**How to complete this task**: Please take the records that follow and repeat exactly the lines starting with the line with "## Benefits" and going on through the line with "### Stop IT. Get some help".

(Entries taken from a collection)

═══

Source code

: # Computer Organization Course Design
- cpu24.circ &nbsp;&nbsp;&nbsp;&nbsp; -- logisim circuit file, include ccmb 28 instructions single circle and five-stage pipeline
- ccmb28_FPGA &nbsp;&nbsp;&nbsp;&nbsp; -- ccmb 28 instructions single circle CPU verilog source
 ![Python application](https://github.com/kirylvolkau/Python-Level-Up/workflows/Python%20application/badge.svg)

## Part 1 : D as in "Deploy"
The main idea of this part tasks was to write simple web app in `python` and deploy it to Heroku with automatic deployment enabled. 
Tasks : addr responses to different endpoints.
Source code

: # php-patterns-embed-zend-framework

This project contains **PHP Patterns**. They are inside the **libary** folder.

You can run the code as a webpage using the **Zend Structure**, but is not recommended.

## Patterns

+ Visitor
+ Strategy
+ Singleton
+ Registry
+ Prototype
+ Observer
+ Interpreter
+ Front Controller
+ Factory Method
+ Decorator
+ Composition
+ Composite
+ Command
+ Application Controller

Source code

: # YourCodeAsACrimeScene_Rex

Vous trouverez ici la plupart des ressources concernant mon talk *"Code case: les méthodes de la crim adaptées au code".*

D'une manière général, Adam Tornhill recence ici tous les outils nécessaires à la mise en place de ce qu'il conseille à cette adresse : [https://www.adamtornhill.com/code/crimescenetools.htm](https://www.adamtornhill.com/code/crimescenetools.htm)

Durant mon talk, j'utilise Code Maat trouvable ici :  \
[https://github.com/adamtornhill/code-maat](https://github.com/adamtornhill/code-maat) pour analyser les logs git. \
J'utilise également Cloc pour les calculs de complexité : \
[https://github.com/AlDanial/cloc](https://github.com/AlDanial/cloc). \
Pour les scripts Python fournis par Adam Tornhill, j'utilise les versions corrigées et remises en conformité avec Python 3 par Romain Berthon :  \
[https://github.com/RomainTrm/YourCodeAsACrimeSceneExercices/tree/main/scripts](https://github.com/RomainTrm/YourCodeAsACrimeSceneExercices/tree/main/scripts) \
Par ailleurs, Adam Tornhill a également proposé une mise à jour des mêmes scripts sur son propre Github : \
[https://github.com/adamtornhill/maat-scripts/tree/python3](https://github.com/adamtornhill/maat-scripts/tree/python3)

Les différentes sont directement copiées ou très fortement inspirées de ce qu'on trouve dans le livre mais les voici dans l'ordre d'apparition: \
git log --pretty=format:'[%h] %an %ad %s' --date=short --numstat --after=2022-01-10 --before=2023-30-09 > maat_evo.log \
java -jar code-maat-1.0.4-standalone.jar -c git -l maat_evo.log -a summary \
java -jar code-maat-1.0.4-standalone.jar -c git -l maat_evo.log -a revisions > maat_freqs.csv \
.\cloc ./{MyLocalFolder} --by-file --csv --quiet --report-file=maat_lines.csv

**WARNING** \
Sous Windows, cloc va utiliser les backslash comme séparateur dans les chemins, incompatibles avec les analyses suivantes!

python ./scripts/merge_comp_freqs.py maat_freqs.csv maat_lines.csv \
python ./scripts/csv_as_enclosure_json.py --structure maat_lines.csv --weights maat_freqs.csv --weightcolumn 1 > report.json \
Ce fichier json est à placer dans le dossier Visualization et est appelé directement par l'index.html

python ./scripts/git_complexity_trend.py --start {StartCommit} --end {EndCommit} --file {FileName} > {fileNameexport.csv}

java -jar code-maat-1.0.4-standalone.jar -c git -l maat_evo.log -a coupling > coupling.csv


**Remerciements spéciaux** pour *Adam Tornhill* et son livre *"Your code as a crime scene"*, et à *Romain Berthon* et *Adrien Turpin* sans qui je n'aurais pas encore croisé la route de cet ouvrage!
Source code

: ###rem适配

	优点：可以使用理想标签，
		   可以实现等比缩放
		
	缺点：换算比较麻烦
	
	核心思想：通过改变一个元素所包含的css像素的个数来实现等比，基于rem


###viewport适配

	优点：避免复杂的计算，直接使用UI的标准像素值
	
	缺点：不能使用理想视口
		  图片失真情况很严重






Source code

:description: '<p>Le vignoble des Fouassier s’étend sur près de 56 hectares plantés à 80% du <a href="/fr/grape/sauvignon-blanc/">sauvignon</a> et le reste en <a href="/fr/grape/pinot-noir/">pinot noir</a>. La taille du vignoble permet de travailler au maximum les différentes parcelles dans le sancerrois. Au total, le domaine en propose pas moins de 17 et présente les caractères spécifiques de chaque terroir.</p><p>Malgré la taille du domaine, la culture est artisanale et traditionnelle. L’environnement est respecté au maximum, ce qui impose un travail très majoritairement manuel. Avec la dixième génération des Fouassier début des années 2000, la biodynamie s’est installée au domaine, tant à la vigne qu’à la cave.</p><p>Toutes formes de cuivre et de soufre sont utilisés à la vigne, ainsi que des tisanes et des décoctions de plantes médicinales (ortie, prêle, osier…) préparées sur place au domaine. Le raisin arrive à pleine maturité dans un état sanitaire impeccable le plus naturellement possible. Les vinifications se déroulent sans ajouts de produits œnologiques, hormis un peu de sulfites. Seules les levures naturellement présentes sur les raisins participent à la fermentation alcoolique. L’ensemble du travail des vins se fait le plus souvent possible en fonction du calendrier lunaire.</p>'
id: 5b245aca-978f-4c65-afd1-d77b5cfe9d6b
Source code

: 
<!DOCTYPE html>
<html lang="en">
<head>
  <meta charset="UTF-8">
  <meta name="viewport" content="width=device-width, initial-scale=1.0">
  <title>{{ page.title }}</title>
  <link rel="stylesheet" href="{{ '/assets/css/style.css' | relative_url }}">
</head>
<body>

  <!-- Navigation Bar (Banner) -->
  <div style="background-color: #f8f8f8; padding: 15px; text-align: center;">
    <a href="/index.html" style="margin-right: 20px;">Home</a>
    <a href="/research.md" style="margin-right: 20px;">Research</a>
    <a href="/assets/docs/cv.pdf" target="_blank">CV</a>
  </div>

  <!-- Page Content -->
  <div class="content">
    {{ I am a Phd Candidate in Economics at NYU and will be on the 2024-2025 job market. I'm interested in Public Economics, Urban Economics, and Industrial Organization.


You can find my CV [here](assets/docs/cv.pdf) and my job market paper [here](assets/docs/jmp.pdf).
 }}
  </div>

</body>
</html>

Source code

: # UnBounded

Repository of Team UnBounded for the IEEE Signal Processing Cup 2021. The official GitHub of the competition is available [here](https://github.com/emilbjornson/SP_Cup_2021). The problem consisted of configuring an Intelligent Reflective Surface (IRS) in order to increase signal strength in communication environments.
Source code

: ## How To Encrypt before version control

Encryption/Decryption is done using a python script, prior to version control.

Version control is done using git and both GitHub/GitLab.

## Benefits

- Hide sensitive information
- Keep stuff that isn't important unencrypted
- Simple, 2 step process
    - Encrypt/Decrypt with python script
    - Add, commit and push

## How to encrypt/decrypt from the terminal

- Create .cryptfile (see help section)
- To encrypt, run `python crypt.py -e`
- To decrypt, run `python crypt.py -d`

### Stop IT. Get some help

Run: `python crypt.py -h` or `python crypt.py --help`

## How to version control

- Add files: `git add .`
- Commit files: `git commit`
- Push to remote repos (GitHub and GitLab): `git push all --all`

═══

**Task output**:
## Benefits

- Hide sensitive information
- Keep stuff that isn't important unencrypted
- Simple, 2 step process
    - Encrypt/Decrypt with python script
    - Add, commit and push

## How to encrypt/decrypt from the terminal

- Create .cryptfile (see help section)
- To encrypt, run `python crypt.py -e`
- To decrypt, run `python crypt.py -d`

### Stop IT. Get some help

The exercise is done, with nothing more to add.